##### Records for processing
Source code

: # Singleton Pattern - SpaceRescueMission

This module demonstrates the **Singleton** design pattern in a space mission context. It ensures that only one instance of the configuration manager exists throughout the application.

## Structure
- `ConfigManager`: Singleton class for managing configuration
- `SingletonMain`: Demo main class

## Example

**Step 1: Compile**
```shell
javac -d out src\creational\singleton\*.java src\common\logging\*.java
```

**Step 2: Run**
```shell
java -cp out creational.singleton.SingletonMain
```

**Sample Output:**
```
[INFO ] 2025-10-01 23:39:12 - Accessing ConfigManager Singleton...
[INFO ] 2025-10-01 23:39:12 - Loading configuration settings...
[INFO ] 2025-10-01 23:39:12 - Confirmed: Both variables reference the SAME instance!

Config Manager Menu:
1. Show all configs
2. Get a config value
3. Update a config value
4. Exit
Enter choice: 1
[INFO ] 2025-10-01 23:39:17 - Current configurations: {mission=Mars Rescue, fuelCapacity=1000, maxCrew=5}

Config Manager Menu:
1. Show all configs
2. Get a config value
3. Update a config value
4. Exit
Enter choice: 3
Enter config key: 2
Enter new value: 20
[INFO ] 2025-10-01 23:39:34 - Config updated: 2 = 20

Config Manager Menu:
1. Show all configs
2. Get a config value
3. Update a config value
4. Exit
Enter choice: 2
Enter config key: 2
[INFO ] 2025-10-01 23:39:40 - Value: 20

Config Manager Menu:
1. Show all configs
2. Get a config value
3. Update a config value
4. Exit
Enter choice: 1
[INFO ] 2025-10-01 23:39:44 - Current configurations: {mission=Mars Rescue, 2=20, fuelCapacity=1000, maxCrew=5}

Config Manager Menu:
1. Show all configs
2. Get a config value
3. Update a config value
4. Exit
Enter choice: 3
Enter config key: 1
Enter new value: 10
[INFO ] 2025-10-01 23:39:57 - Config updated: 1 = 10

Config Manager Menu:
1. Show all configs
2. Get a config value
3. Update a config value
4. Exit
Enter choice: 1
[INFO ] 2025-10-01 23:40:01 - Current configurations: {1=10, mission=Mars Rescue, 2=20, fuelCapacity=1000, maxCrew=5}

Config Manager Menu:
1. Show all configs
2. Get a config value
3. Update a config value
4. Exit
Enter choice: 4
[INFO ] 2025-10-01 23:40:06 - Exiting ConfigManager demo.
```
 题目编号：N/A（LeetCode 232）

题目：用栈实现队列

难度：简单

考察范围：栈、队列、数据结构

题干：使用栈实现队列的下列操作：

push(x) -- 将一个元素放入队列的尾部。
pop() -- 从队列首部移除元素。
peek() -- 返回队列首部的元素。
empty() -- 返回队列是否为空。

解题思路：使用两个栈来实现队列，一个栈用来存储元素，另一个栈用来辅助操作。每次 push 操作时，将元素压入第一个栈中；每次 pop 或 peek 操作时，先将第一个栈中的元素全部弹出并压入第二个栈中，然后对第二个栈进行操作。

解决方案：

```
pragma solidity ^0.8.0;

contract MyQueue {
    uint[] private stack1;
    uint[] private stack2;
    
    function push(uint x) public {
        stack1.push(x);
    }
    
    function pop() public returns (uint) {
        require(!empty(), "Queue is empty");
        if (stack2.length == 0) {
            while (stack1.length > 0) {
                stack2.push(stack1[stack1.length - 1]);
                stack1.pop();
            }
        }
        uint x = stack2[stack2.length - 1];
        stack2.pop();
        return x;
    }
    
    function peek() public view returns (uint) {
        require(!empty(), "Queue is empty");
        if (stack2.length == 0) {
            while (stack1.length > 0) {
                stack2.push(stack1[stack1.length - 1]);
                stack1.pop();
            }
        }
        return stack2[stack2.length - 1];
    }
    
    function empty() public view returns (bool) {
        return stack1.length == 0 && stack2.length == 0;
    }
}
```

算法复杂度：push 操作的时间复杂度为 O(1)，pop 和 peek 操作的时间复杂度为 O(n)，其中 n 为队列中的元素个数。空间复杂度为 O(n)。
##########
__Instructions for the task__
Reproduce, exactly, all the lines shown above.

__Answer__
Source code

: # Singleton Pattern - SpaceRescueMission

This module demonstrates the **Singleton** design pattern in a space mission context. It ensures that only one instance of the configuration manager exists throughout the application.

## Structure
- `ConfigManager`: Singleton class for managing configuration
- `SingletonMain`: Demo main class

## Example

**Step 1: Compile**
```shell
javac -d out src\creational\singleton\*.java src\common\logging\*.java
```

**Step 2: Run**
```shell
java -cp out creational.singleton.SingletonMain
```

**Sample Output:**
```
[INFO ] 2025-10-01 23:39:12 - Accessing ConfigManager Singleton...
[INFO ] 2025-10-01 23:39:12 - Loading configuration settings...
[INFO ] 2025-10-01 23:39:12 - Confirmed: Both variables reference the SAME instance!

Config Manager Menu:
1. Show all configs
2. Get a config value
3. Update a config value
4. Exit
Enter choice: 1
[INFO ] 2025-10-01 23:39:17 - Current configurations: {mission=Mars Rescue, fuelCapacity=1000, maxCrew=5}

Config Manager Menu:
1. Show all configs
2. Get a config value
3. Update a config value
4. Exit
Enter choice: 3
Enter config key: 2
Enter new value: 20
[INFO ] 2025-10-01 23:39:34 - Config updated: 2 = 20

Config Manager Menu:
1. Show all configs
2. Get a config value
3. Update a config value
4. Exit
Enter choice: 2
Enter config key: 2
[INFO ] 2025-10-01 23:39:40 - Value: 20

Config Manager Menu:
1. Show all configs
2. Get a config value
3. Update a config value
4. Exit
Enter choice: 1
[INFO ] 2025-10-01 23:39:44 - Current configurations: {mission=Mars Rescue, 2=20, fuelCapacity=1000, maxCrew=5}

Config Manager Menu:
1. Show all configs
2. Get a config value
3. Update a config value
4. Exit
Enter choice: 3
Enter config key: 1
Enter new value: 10
[INFO ] 2025-10-01 23:39:57 - Config updated: 1 = 10

Config Manager Menu:
1. Show all configs
2. Get a config value
3. Update a config value
4. Exit
Enter choice: 1
[INFO ] 2025-10-01 23:40:01 - Current configurations: {1=10, mission=Mars Rescue, 2=20, fuelCapacity=1000, maxCrew=5}

Config Manager Menu:
1. Show all configs
2. Get a config value
3. Update a config value
4. Exit
Enter choice: 4
[INFO ] 2025-10-01 23:40:06 - Exiting ConfigManager demo.
```
 题目编号：N/A（LeetCode 232）

题目：用栈实现队列

难度：简单

考察范围：栈、队列、数据结构

题干：使用栈实现队列的下列操作：

push(x) -- 将一个元素放入队列的尾部。
pop() -- 从队列首部移除元素。
peek() -- 返回队列首部的元素。
empty() -- 返回队列是否为空。

解题思路：使用两个栈来实现队列，一个栈用来存储元素，另一个栈用来辅助操作。每次 push 操作时，将元素压入第一个栈中；每次 pop 或 peek 操作时，先将第一个栈中的元素全部弹出并压入第二个栈中，然后对第二个栈进行操作。

解决方案：

```
pragma solidity ^0.8.0;

contract MyQueue {
    uint[] private stack1;
    uint[] private stack2;
    
    function push(uint x) public {
        stack1.push(x);
    }
    
    function pop() public returns (uint) {
        require(!empty(), "Queue is empty");
        if (stack2.length == 0) {
            while (stack1.length > 0) {
                stack2.push(stack1[stack1.length - 1]);
                stack1.pop();
            }
        }
        uint x = stack2[stack2.length - 1];
        stack2.pop();
        return x;
    }
    
    function peek() public view returns (uint) {
        require(!empty(), "Queue is empty");
        if (stack2.length == 0) {
            while (stack1.length > 0) {
                stack2.push(stack1[stack1.length - 1]);
                stack1.pop();
            }
        }
        return stack2[stack2.length - 1];
    }
    
    function empty() public view returns (bool) {
        return stack1.length == 0 && stack2.length == 0;
    }
}
```

算法复杂度：push 操作的时间复杂度为 O(1)，pop 和 peek 操作的时间复杂度为 O(n)，其中 n 为队列中的元素个数。空间复杂度为 O(n)。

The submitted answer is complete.